Leandro Marçal 27 de março de 2018

Peguei o banquinho na sala e o arrastei até meu quarto, à frente do guarda-roupa. Antes de me equilibrar, pensei por alguns momentos no lugar de bundas dar lugar a meus pés por uma gambiarra doméstica e arriscada. O pensamento voou e segui em frente. Subi e encarei fixamente os objetos guardados – alguns esquecidos – em antigas caixas de sapato ou cestas básicas, um pouco mais pesadas pelo pó cinza que cobria cada uma delas.

Afastei as mais pesadas e espirrei duas vezes quando o cheiro de coisa velha ficou mais forte. Olhei ao fundo, estiquei os braços e o sovaco esquerdo ficou prensado até que as mãos alcançassem a sacolinha quieta e muito bem amarrada.

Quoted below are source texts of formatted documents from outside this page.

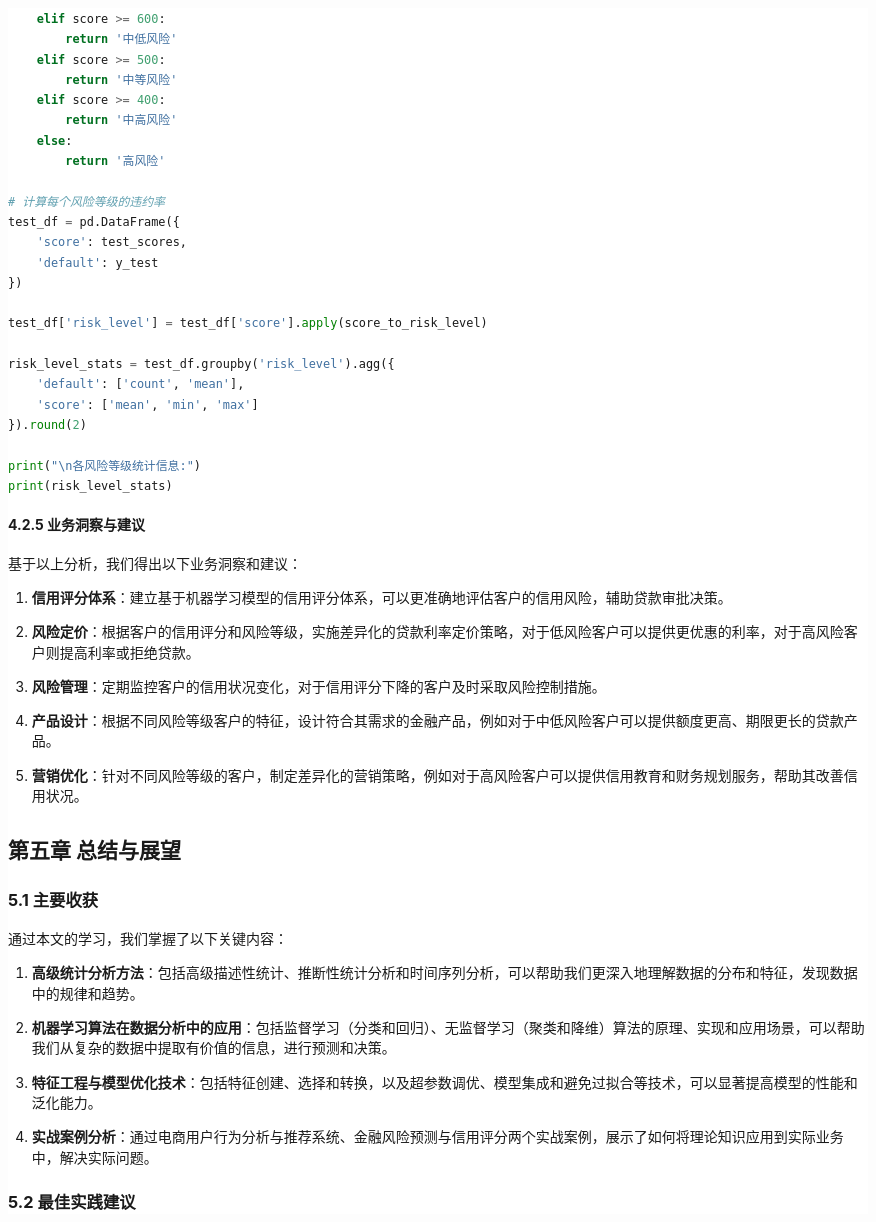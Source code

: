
 ```python
    elif score >= 600:
        return '中低风险'
    elif score >= 500:
        return '中等风险'
    elif score >= 400:
        return '中高风险'
    else:
        return '高风险'

# 计算每个风险等级的违约率
test_df = pd.DataFrame({
    'score': test_scores,
    'default': y_test
})

test_df['risk_level'] = test_df['score'].apply(score_to_risk_level)

risk_level_stats = test_df.groupby('risk_level').agg({
    'default': ['count', 'mean'],
    'score': ['mean', 'min', 'max']
}).round(2)

print("\n各风险等级统计信息:")
print(risk_level_stats)
```

#### 4.2.5 业务洞察与建议

基于以上分析，我们得出以下业务洞察和建议：

1. **信用评分体系**：建立基于机器学习模型的信用评分体系，可以更准确地评估客户的信用风险，辅助贷款审批决策。

2. **风险定价**：根据客户的信用评分和风险等级，实施差异化的贷款利率定价策略，对于低风险客户可以提供更优惠的利率，对于高风险客户则提高利率或拒绝贷款。

3. **风险管理**：定期监控客户的信用状况变化，对于信用评分下降的客户及时采取风险控制措施。

4. **产品设计**：根据不同风险等级客户的特征，设计符合其需求的金融产品，例如对于中低风险客户可以提供额度更高、期限更长的贷款产品。

5. **营销优化**：针对不同风险等级的客户，制定差异化的营销策略，例如对于高风险客户可以提供信用教育和财务规划服务，帮助其改善信用状况。

## 第五章 总结与展望

### 5.1 主要收获

通过本文的学习，我们掌握了以下关键内容：

1. **高级统计分析方法**：包括高级描述性统计、推断性统计分析和时间序列分析，可以帮助我们更深入地理解数据的分布和特征，发现数据中的规律和趋势。

2. **机器学习算法在数据分析中的应用**：包括监督学习（分类和回归）、无监督学习（聚类和降维）算法的原理、实现和应用场景，可以帮助我们从复杂的数据中提取有价值的信息，进行预测和决策。

3. **特征工程与模型优化技术**：包括特征创建、选择和转换，以及超参数调优、模型集成和避免过拟合等技术，可以显著提高模型的性能和泛化能力。

4. **实战案例分析**：通过电商用户行为分析与推荐系统、金融风险预测与信用评分两个实战案例，展示了如何将理论知识应用到实际业务中，解决实际问题。

### 5.2 最佳实践建议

Não era uma sacolinha qualquer. Mais reforçada que as distribuídas nos caixas de supermercados, diferente das que usamos nos cestos de lixo da cozinha e do banheiro. E o que estava ali dentro não era uma simples mercadoria. Nem mesmo um mandado judicial seria capaz de permitir outra pessoa estar ali, vasculhando o “arquivados e perdidos” de cima do guarda-roupa.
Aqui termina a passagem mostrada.